On the other hand... Henry Cass's 1945 film 29 Acacia Avenue - the source of the original clich - saw the debut of a 21-year-old actress who would later star in a soap that did more for the British late-afternoon nap than an ocean of branded milky drinks. Yes, 29 Acacia Avenue launched the career of none other than Noele Gordon: Meg Richardson in Crossroads.

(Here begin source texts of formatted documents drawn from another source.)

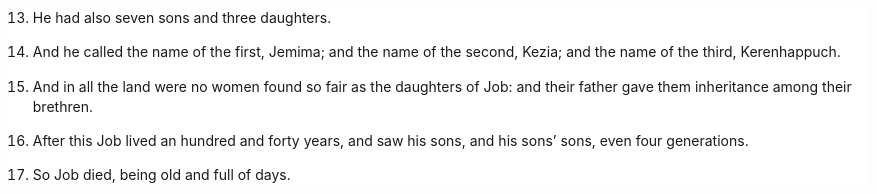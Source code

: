13. He had also seven sons and three daughters.

14. And he called the name of the first, Jemima; and the name of the second, Kezia; and the name of the third, Kerenhappuch.

15. And in all the land were no women found so fair as the daughters of Job: and their father gave them inheritance among their brethren.

16. After this Job lived an hundred and forty years, and saw his sons, and his sons’ sons, even four generations.

17. So Job died, being old and full of days.

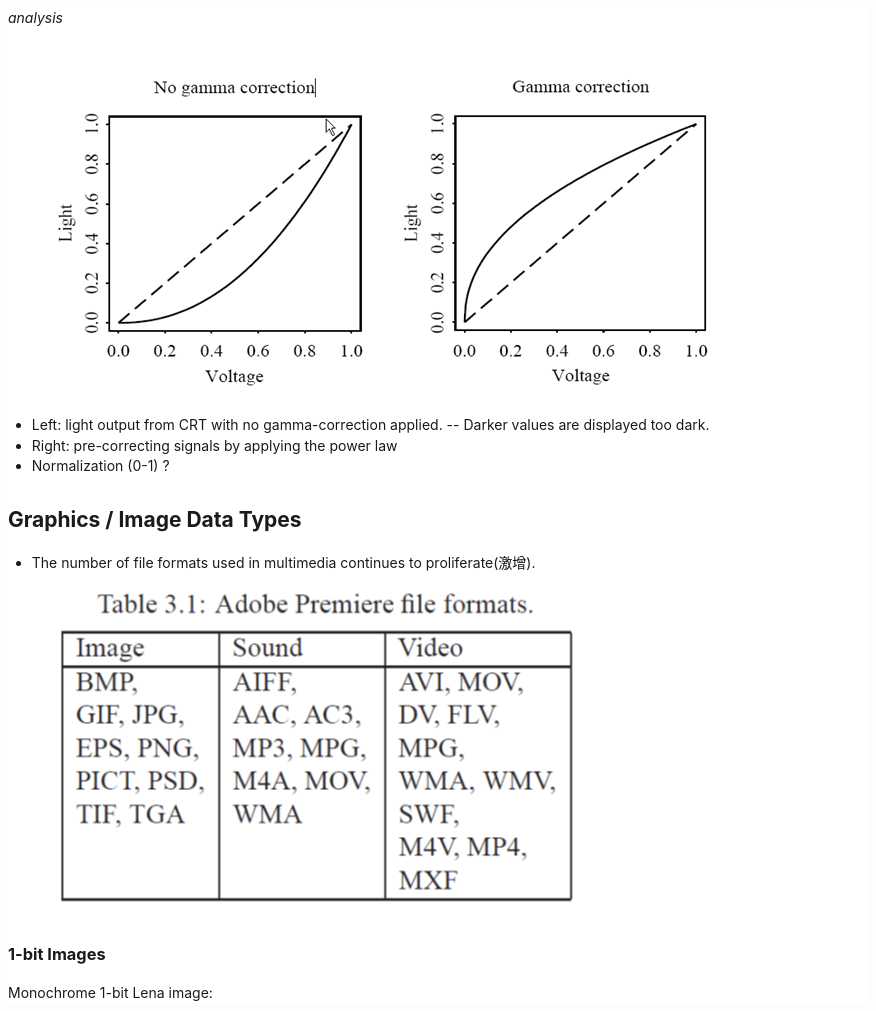 ###### analysis

<img src="img/3.19.png" />

* Left: light output from CRT with no gamma-correction applied. -- Darker values are displayed too dark.
* Right: pre-correcting signals by applying the power law 
* Normalization (0-1) ?

## Graphics / Image Data Types

* The number of file formats used in multimedia continues to proliferate(激增). 

  <img src="img/3.20.png" />

### **1-bit Images**

Monochrome 1-bit Lena image:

During the smart New Statesman summer party at Tate Britain (with champagne all the way for the champagne socialists), the editor John Kampfner announced that the magazine's revamp has boosted sales by more than 20 per cent. Now, I'm all in favour of the NS fuelling its circulation with good writing and design, not least because - when I worked there - it once tried a rather tackier attention-grabbing tactic. …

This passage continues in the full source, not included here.